29 Oktober 2014   10:28 Diperbarui: 17 Juni 2015   19:20 73
+
Laporkan Konten
Laporkan Akun
Kompasiana adalah platform blog. Konten ini menjadi tanggung jawab bloger dan tidak mewakili pandangan redaksi Kompas.
Lihat foto
Cerpen. Sumber ilustrasi: Unsplash

“Kenapa ayah tak juga pulang, bu?” Tanyaku pada suatu sore yang muram, ketika wanita paruh baya berwajah sendu itu sedang sibuk membersihkan ruang tamu dengan sebuah vacuum cleaner.

“Jangan menunggunya lagi.” Jawabnya tanpa menatapku.

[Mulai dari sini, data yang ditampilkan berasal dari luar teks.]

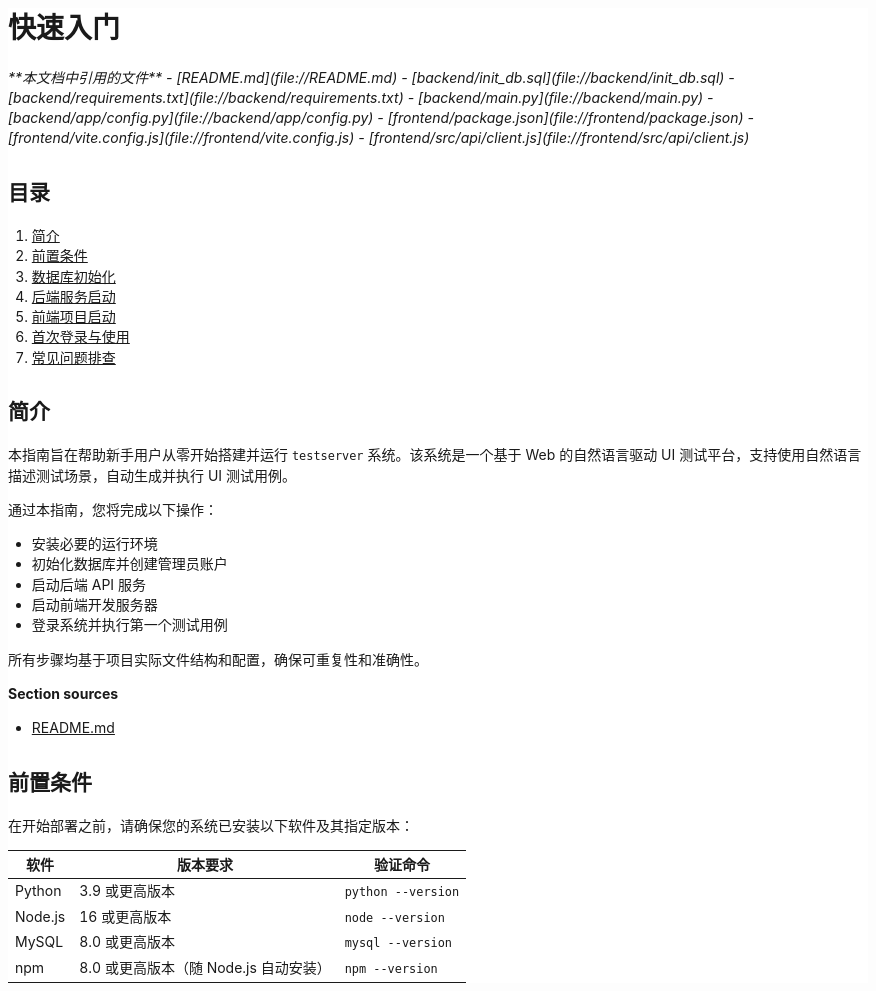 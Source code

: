# 快速入门

<cite>
**本文档中引用的文件**  
- [README.md](file://README.md)
- [backend/init_db.sql](file://backend/init_db.sql)
- [backend/requirements.txt](file://backend/requirements.txt)
- [backend/main.py](file://backend/main.py)
- [backend/app/config.py](file://backend/app/config.py)
- [frontend/package.json](file://frontend/package.json)
- [frontend/vite.config.js](file://frontend/vite.config.js)
- [frontend/src/api/client.js](file://frontend/src/api/client.js)
</cite>

## 目录
1. [简介](#简介)
2. [前置条件](#前置条件)
3. [数据库初始化](#数据库初始化)
4. [后端服务启动](#后端服务启动)
5. [前端项目启动](#前端项目启动)
6. [首次登录与使用](#首次登录与使用)
7. [常见问题排查](#常见问题排查)

## 简介
本指南旨在帮助新手用户从零开始搭建并运行 `testserver` 系统。该系统是一个基于 Web 的自然语言驱动 UI 测试平台，支持使用自然语言描述测试场景，自动生成并执行 UI 测试用例。

通过本指南，您将完成以下操作：
- 安装必要的运行环境
- 初始化数据库并创建管理员账户
- 启动后端 API 服务
- 启动前端开发服务器
- 登录系统并执行第一个测试用例

所有步骤均基于项目实际文件结构和配置，确保可重复性和准确性。

**Section sources**
- [README.md](file://README.md#L0-L305)

## 前置条件
在开始部署之前，请确保您的系统已安装以下软件及其指定版本：

| 软件 | 版本要求 | 验证命令 |
|------|----------|----------|
| Python | 3.9 或更高版本 | `python --version` |
| Node.js | 16 或更高版本 | `node --version` |
| MySQL | 8.0 或更高版本 | `mysql --version` |
| npm | 8.0 或更高版本（随 Node.js 自动安装） | `npm --version` |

“Kenapa?” Aku mendesak sambil terus menatapnya membersihkan debu-debu yang menempel di karpet besar itu.

“Kau masih terlalu kecil untuk mengerti.” Ucapnya datar. Masih juga tanpa menatapku.

Mungkin dia benar. Aku masih terlalu kecil untuk mengerti segalanya. Aku belum genap berumur tujuh tahun kala itu. Kala aku menanyakan tentang ayah yang tak kunjung pulang.

Dan mungkin juga aku memang terlalu kecil kala itu, untuk menanyakan kenapa aku dilahirkan dari kedua orangtua yang tak juga bisa mengeja kata cinta dengan benar.

Seingatku, belum pernah sekalipun aku mendengar ayah dan ibuku saling mengucapkan kata cinta. Sama sekali. Entah, mungkin lidah mereka tak tercipta untuk mengucapkannya. Atau bisa saja dengan mengucap kata cinta, itu bisa membuat mereka terbunuh. Aku hanya bisa menduga-duga, tak lebih. Karena, bagi mereka, aku masih terlalu kecil untuk diberi kesempatan bertanya.

Bahkan, makan malam kami selalu mendingin lebih cepat karena kebisuan yang membekukan apapun yang ada di atas meja makan. Bahkan, menu sarapan kami selalu terasa hambar karena semua rasa telah direnggut entah oleh siapa.

Dan begitulah hari-hariku. Hari-hari kami. Aku melewatinya tanpa bertanya. Tanpa ada kata kenapa. Aku hanya menjadi penonton yang sama sekali tak menyukai opera penuh kebencian yang dimainkan oleh ayah dan ibuku.

Aku tak menyukai satu adegan ketika ibuku menangis sambil mencuci piring di wastafel dapur. Aku juga tak menyukai adegan lain ketika ayahku melemparkan apapun yang bisa dilemparnya ke arah tembok. Telingaku menjadi perih, setiap kali suara pecahan gelas dan bantingan kursi terekam olehnya. Mataku menjadi merah berair, sewaktu ibuku terkapar tersapu ayunan tangan kekar milik ayahku.

Dan aku bingung mendapati diriku yang seperti itu. Adakah yang salah dengan indera pendengaran dan penglihatanku? Apakah aku menderita alergi terhadap suara benturan atau adegan penamparan? Ah, aku masih terlalu kecil kala itu untuk menemukan jawabannya.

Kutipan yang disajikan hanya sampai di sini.